=== Begin Enclosure ===

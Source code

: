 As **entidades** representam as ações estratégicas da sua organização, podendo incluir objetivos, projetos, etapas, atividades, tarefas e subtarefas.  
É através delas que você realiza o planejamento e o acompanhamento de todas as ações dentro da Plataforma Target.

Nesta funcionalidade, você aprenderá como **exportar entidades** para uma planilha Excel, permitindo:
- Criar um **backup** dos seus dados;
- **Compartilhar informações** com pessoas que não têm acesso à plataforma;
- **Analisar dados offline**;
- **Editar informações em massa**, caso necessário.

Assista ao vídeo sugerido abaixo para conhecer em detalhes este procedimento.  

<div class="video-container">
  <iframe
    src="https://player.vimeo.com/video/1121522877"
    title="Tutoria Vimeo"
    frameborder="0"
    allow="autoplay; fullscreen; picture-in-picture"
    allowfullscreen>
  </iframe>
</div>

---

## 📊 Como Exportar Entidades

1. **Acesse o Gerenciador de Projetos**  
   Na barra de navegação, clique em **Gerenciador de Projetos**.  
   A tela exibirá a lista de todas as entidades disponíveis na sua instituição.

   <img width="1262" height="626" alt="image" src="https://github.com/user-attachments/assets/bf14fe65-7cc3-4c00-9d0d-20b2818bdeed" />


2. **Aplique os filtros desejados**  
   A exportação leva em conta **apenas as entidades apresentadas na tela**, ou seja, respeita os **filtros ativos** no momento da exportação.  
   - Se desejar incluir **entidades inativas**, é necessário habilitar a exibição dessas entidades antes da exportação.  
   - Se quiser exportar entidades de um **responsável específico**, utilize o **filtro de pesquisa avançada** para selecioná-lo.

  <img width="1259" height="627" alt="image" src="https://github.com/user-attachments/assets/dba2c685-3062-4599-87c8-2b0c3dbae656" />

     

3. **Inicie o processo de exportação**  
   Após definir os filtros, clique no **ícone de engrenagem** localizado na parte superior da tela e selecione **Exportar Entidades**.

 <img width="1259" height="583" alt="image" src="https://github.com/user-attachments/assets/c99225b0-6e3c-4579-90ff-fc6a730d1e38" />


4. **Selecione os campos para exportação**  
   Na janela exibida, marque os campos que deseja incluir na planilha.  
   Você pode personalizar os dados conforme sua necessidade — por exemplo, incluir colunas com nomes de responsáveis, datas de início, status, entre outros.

=== End Enclosure ===

WHAT YOU HAVE TO DO:
The answer should consist of the full listing, repeated exactly.

WRITTEN SOLUTION:
Source code

: As **entidades** representam as ações estratégicas da sua organização, podendo incluir objetivos, projetos, etapas, atividades, tarefas e subtarefas.  
É através delas que você realiza o planejamento e o acompanhamento de todas as ações dentro da Plataforma Target.

Nesta funcionalidade, você aprenderá como **exportar entidades** para uma planilha Excel, permitindo:
- Criar um **backup** dos seus dados;
- **Compartilhar informações** com pessoas que não têm acesso à plataforma;
- **Analisar dados offline**;
- **Editar informações em massa**, caso necessário.

Assista ao vídeo sugerido abaixo para conhecer em detalhes este procedimento.  

<div class="video-container">
  <iframe
    src="https://player.vimeo.com/video/1121522877"
    title="Tutoria Vimeo"
    frameborder="0"
    allow="autoplay; fullscreen; picture-in-picture"
    allowfullscreen>
  </iframe>
</div>

---

## 📊 Como Exportar Entidades

1. **Acesse o Gerenciador de Projetos**  
   Na barra de navegação, clique em **Gerenciador de Projetos**.  
   A tela exibirá a lista de todas as entidades disponíveis na sua instituição.

   <img width="1262" height="626" alt="image" src="https://github.com/user-attachments/assets/bf14fe65-7cc3-4c00-9d0d-20b2818bdeed" />


2. **Aplique os filtros desejados**  
   A exportação leva em conta **apenas as entidades apresentadas na tela**, ou seja, respeita os **filtros ativos** no momento da exportação.  
   - Se desejar incluir **entidades inativas**, é necessário habilitar a exibição dessas entidades antes da exportação.  
   - Se quiser exportar entidades de um **responsável específico**, utilize o **filtro de pesquisa avançada** para selecioná-lo.

  <img width="1259" height="627" alt="image" src="https://github.com/user-attachments/assets/dba2c685-3062-4599-87c8-2b0c3dbae656" />

     

3. **Inicie o processo de exportação**  
   Após definir os filtros, clique no **ícone de engrenagem** localizado na parte superior da tela e selecione **Exportar Entidades**.

 <img width="1259" height="583" alt="image" src="https://github.com/user-attachments/assets/c99225b0-6e3c-4579-90ff-fc6a730d1e38" />


4. **Selecione os campos para exportação**  
   Na janela exibida, marque os campos que deseja incluir na planilha.  
   Você pode personalizar os dados conforme sua necessidade — por exemplo, incluir colunas com nomes de responsáveis, datas de início, status, entre outros.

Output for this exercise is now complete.